Bisnis.com, JAKARTA - China memberi sinyal tetap menjaga dukungan kebijakan tetapi tidak berencana menambah stimulus besar pada 2026. Sinyal itu menandai pergeseran fokus dari merespons tekanan tarif AS menuju penguatan pertumbuhan jangka panjang.
Dalam pernyataan resmi usai Konferensi Kerja Ekonomi Pusat (Central Economic Work Conference), pimpinan negara menyatakan akan menggunakan pemangkasan suku bunga dan rasio cadangan wajib (RRR) secara fleksibel dan efisien guna menjaga likuiditas memadai.
"Pemerintah juga akan mempertahankan tingkat defisit anggaran dan belanja fiskal yang diperlukan pada 2026," demikian pernyataan tersebut dilansir dari Bloomberg pada Jumat (12/12/2025).
Bahasa kebijakan yang disampaikan mencerminkan keinginan untuk menjaga stimulus tetap terukur setelah China relatif tidak terdampak perang dagang dengan AS, berkat lonjakan ekspor ke berbagai negara.
Hal tersebut menunjukkan Pemerintah China puas dengan kerangka saat ini, sehingga dapat mempertahankan strategi pertumbuhan berbasis manufaktur sambil mendorong konsumsi.
Konferensi yang dihadiri Presiden Xi Jinping tersebut menetapkan arah kebijakan ekonomi untuk tahun mendatang. Pemerintah berjanji untuk menghentikan penurunan tajam investasi, menstabilkan pasar properti yang melemah, serta mengatasi penurunan jumlah kelahiran.
Sinyal kebijakan terbaru ini muncul ketika ekonomi terbesar kedua dunia tersebut menutup tahun 2025 dengan kinerja yang lebih tangguh dari perkiraan. Kekuatan ekspor mendorong pertumbuhan, dengan surplus perdagangan barang tahunan menembus US$1 triliun untuk pertama kalinya.
“Kebijakan ekonomi berada dalam mode darurat setahun lalu akibat ketidakpastian eksternal. Tahun ini, kebijakan lebih berorientasi jangka panjang. Tidak ada alasan untuk membuat kebijakan lebih ekspansif," ujar Ding Shuang, Kepala Ekonom Greater China dan Asia Utara Standard Chartered Plc.
Namun, ketergantungan pada permintaan global dinilai semakin berisiko seiring banyak negara mulai menolak banjir produk murah dari China.
Tantangan domestik juga meningkat.

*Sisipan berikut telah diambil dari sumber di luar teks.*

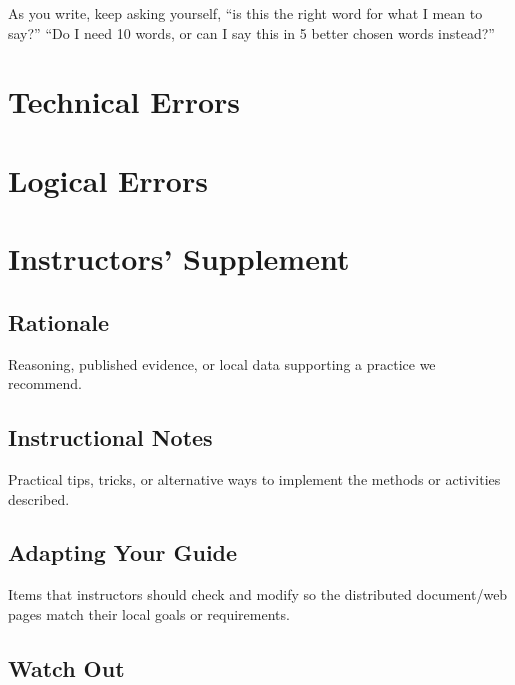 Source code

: \documentclass[
]{book}
\begin{document}
As you write, keep asking yourself, ``is this the right word for what I mean to say?'' ``Do I need 10 words, or can I say this in 5 better chosen words instead?''

\hypertarget{technical-errors}{%
\section{Technical Errors}\label{technical-errors}}

\hypertarget{logical-errors}{%
\section{Logical Errors}\label{logical-errors}}

\hypertarget{instructors-supplement-2}{%
\section{Instructors' Supplement}\label{instructors-supplement-2}}

\hypertarget{rationale}{%
\subsection{Rationale}\label{rationale}}

Reasoning, published evidence, or local data supporting a practice we recommend.

\hypertarget{instructional-notes}{%
\subsection{Instructional Notes}\label{instructional-notes}}

Practical tips, tricks, or alternative ways to implement the methods or activities described.

\hypertarget{adapting-your-guide-2}{%
\subsection{Adapting Your Guide}\label{adapting-your-guide-2}}

Items that instructors should check and modify so the distributed document/web pages match their local goals or requirements.

\hypertarget{watch-out}{%
\subsection{Watch Out}\label{watch-out}}
\end{document}
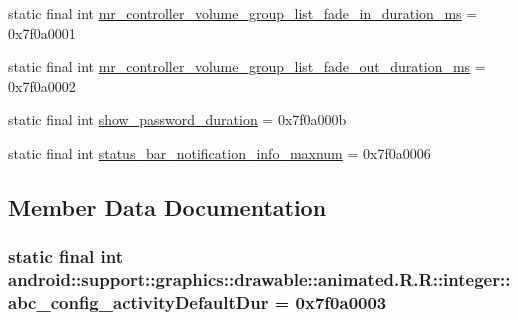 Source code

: \begin{CompactItemize}
\item 
static final int \hyperlink{classandroid_1_1support_1_1graphics_1_1drawable_1_1animated_1_1_r_1_1integer_0911e27ff37aa75d0170592f1b3073d8}{mr\_\-controller\_\-volume\_\-group\_\-list\_\-fade\_\-in\_\-duration\_\-ms} = 0x7f0a0001
\item 
static final int \hyperlink{classandroid_1_1support_1_1graphics_1_1drawable_1_1animated_1_1_r_1_1integer_2db79944c5ac809eb490c7333799f974}{mr\_\-controller\_\-volume\_\-group\_\-list\_\-fade\_\-out\_\-duration\_\-ms} = 0x7f0a0002
\item 
static final int \hyperlink{classandroid_1_1support_1_1graphics_1_1drawable_1_1animated_1_1_r_1_1integer_88b25d63ec396b8d30e44f2a9feb61cb}{show\_\-password\_\-duration} = 0x7f0a000b
\item 
static final int \hyperlink{classandroid_1_1support_1_1graphics_1_1drawable_1_1animated_1_1_r_1_1integer_0356c9744c8c485c0cacfca0435e34cc}{status\_\-bar\_\-notification\_\-info\_\-maxnum} = 0x7f0a0006
\end{CompactItemize}


\subsection{Member Data Documentation}
\hypertarget{classandroid_1_1support_1_1graphics_1_1drawable_1_1animated_1_1_r_1_1integer_c94a8ec52a8c23063fd8d1bc0d701866}{
\subsubsection[{abc\_\-config\_\-activityDefaultDur}]{\setlength{\rightskip}{0pt plus 5cm}static final int android::support::graphics::drawable::animated.R.R::integer::abc\_\-config\_\-activityDefaultDur = 0x7f0a0003}}
\label{classandroid_1_1support_1_1graphics_1_1drawable_1_1animated_1_1_r_1_1integer_c94a8ec52a8c23063fd8d1bc0d701866}


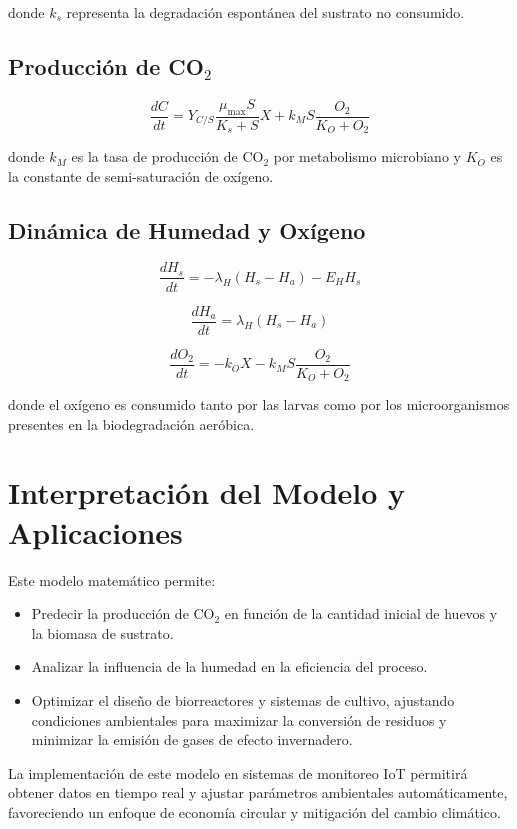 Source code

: \documentclass{article}
\begin{document}
donde $k_s$ representa la degradación espontánea del sustrato no consumido.

\subsection{Producción de CO$_2$}
\begin{equation}
    \frac{dC}{dt} = Y_{C/S} \frac{\mu_{\max} S}{K_s + S} X + k_M S \frac{O_2}{K_O + O_2}
\end{equation}

donde $k_M$ es la tasa de producción de CO$_2$ por metabolismo microbiano y $K_O$ es la constante de semi-saturación de oxígeno.

\subsection{Dinámica de Humedad y Oxígeno}
\begin{equation}
    \frac{dH_s}{dt} = -\lambda_H (H_s - H_a) - E_H H_s
\end{equation}

\begin{equation}
    \frac{dH_a}{dt} = \lambda_H (H_s - H_a)
\end{equation}

\begin{equation}
    \frac{dO_2}{dt} = -k_O X - k_M S \frac{O_2}{K_O + O_2}
\end{equation}

donde el oxígeno es consumido tanto por las larvas como por los microorganismos presentes en la biodegradación aeróbica.

\section{Interpretación del Modelo y Aplicaciones}
Este modelo matemático permite:
\begin{itemize}
    \item Predecir la producción de CO$_2$ en función de la cantidad inicial de huevos y la biomasa de sustrato.
    \item Analizar la influencia de la humedad en la eficiencia del proceso.
    \item Optimizar el diseño de biorreactores y sistemas de cultivo, ajustando condiciones ambientales para maximizar la conversión de residuos y minimizar la emisión de gases de efecto invernadero.
\end{itemize}

La implementación de este modelo en sistemas de monitoreo IoT permitirá obtener datos en tiempo real y ajustar parámetros ambientales automáticamente, favoreciendo un enfoque de economía circular y mitigación del cambio climático.



\end{document}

Investasi aset tetap mengalami penurunan terbesar dalam sejarah pada paruh kedua 2025, memperdalam kekhawatiran lemahnya permintaan dalam negeri. Untuk mengatasinya, pemerintah berjanji meningkatkan belanja anggaran pusat untuk proyek-proyek investasi.
China dinilai akan lebih efektif mendorong investasi infrastruktur, mengingat dampak subsidi konsumsi terhadap penjualan ritel mulai berkurang. Konferensi itu menyebutkan kebijakan subsidi akan dioptimalkan, yang mengindikasikan ruang terbatas untuk ekspansi.
Sejumlah ekonom memprediksi program tersebut dapat diperluas ke sektor jasa, seiring meningkatnya perhatian pemerintah pada sektor tersebut.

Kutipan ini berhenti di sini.